Beta-carotene is the principle provitamin A carotenoid present in tomato fruit. This carotenoid, however, only accounts for up to 5-10% of the total carotenoids found in typical ripe red-fruited tomatoes. Lycopene, which has no provitamin A activity, constitutes 50-70% of the total carotenes. High beta-carotene tomatoes derived from introgression of the dominant B allele from L. hirsutum into L. esculentum have been described (Lincoln and Porter 1950, Tomes et al. 1956). Incorporation of B results in beta-carotene accumulation at the expense of lycopene and a shift in fruit color from red to orange. Rick (1956) notes the presence of B or a very similar allele in L cheesmanii. Contrasting with numerous reports describing the action of B from L. hirsutum in L esculentum, little is noted concerning the B-like allele from L. cheesmanii.
In contrast with the green fruited L. hirsutum, fruit of L. cheesmanii are orange pigmented and F1 plants obtained from crosses with L. esculentum bear smooth, deep orange colored fruit.
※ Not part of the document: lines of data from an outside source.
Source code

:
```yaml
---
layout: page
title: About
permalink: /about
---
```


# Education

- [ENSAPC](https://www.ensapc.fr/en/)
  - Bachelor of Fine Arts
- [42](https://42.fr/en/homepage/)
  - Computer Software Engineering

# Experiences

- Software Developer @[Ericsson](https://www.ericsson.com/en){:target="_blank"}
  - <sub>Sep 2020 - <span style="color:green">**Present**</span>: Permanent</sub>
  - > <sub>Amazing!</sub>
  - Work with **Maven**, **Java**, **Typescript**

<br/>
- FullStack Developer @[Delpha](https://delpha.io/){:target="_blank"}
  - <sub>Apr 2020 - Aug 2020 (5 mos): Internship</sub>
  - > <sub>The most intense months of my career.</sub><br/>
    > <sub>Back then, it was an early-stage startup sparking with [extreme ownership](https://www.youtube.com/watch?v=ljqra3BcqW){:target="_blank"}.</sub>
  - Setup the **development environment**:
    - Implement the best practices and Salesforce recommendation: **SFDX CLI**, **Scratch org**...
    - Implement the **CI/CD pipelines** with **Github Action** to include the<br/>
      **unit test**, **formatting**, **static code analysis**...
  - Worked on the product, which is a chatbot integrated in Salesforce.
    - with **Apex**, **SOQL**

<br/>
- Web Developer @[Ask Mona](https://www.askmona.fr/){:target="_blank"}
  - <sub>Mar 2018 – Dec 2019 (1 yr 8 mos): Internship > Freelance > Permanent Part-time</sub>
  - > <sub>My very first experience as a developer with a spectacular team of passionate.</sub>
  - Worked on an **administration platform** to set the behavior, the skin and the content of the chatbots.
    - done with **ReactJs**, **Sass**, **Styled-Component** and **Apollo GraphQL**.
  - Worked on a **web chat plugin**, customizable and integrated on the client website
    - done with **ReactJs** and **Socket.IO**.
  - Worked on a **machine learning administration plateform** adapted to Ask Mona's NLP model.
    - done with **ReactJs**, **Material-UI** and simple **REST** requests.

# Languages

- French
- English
Seed is readily obtained from the initial cross of L. cheesmanii with L. esculentum and from F1 backcross generations. Analysis of carotenoid content in fruit of F1 plants confirmed that the orange pigmentation is attributable to beta-carotene and that this provitamin A carotenoid accounted for nearly 70% of the total carotenoids present (Table 1).
The behavior of L. cheesmanii in interspecific crosses highlight several drawbacks of using L. hirsutum accessions as sources of the B allele. Low seed yields result upon making the initial cross with L esculentum and are prevalent in subsequent backcross generations. Additionally, F1's bear rough and very crack susceptible yellow/orange fruit. Although likely, unequivocal evidence that the B-like allele present in L. cheesmanii is identical to the B allele found in L. hirsutum, has not been established. In light of the advantages L. cheesmanii offers as a donor parent in crosses with L. esculentum, additional efforts are underway to better characterize this allele and its interaction with other genes controlling carotene biosynthesis.
Lincoln, R.E. and J.W. Porter. 1950. Genetics 35:206-211.
Rick, C.M. 1956. Am. J. Bot. 43:687-696.
Tomes, M.L., F.W. Quackenbush and T.E. Kargel. 1956. Bot. Gaz. 117:248-253.
Table 1. Provitamin A carotenoid content of L. cheesmanii (LA 317), L. esculentum (Floradade, FM6203, Caro-Rich) and F1 hybrids.
______________________________________________________________ Line Beta-carotene* Retinol Beta-carotene (g/g/fresh Wt. S.E.) Equivalent S.E. (% of total carotenoids) ______________________________________________________________ LA317 58.23 4.97 9.04 0.83 86.6 Floradade 1.89 0.39 0.32 0.07 7.4 FM6203 1.42 0.36 0.24 0.06 4.2 Floradade x LA 317 30.93 1.46 5.15 0.24 69.9 FM6203 x LA 317 32.52 5.97 5.42 1.00 64.4 Caro-Rich 27.40 2.51 4.57 0.42 57.5 ______________________________________________________________* Results obtained using HPLC.